◆ WHAT THE EXERCISE ASKS:
Read through the material below and copy each line in which the word "Charmed" occurs.

◆ SUPPLIED ENTRIES:
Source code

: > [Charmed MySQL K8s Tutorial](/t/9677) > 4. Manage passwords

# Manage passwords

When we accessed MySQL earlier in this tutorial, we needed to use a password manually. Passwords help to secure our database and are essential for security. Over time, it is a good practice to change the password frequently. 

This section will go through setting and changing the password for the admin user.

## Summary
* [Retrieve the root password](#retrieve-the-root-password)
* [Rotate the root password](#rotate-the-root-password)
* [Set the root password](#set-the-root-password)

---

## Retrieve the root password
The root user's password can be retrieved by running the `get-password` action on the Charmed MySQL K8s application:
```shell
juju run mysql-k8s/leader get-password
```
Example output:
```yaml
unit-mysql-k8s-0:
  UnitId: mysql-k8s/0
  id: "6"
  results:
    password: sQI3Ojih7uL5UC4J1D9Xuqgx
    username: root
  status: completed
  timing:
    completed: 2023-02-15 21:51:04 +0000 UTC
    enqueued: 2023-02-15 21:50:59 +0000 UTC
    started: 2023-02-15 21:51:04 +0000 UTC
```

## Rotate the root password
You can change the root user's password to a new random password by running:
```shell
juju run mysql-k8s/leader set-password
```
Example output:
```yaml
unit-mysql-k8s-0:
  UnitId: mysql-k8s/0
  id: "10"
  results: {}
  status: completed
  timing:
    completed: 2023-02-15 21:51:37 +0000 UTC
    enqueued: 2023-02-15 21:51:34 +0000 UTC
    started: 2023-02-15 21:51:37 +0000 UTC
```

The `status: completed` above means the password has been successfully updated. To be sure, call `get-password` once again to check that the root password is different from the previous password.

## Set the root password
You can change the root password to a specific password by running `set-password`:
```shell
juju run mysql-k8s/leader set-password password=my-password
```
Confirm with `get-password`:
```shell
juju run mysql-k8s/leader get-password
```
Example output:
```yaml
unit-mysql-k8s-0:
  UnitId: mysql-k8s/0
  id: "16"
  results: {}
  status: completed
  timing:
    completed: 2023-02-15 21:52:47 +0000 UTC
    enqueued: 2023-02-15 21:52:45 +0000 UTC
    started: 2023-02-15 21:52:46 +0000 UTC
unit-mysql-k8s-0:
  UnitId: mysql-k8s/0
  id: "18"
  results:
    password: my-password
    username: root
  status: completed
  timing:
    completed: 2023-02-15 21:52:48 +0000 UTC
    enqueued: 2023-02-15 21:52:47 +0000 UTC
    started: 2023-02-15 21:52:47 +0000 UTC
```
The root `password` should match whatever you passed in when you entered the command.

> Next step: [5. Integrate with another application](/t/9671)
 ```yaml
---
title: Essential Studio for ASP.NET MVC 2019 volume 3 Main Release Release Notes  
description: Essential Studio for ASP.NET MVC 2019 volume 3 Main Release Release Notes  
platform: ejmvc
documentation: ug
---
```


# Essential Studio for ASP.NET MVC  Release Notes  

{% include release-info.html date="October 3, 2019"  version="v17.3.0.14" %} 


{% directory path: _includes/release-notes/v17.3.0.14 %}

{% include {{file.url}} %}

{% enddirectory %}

◆ COMPLETED TASK:
: > [Charmed MySQL K8s Tutorial](/t/9677) > 4. Manage passwords
The root user's password can be retrieved by running the `get-password` action on the Charmed MySQL K8s application:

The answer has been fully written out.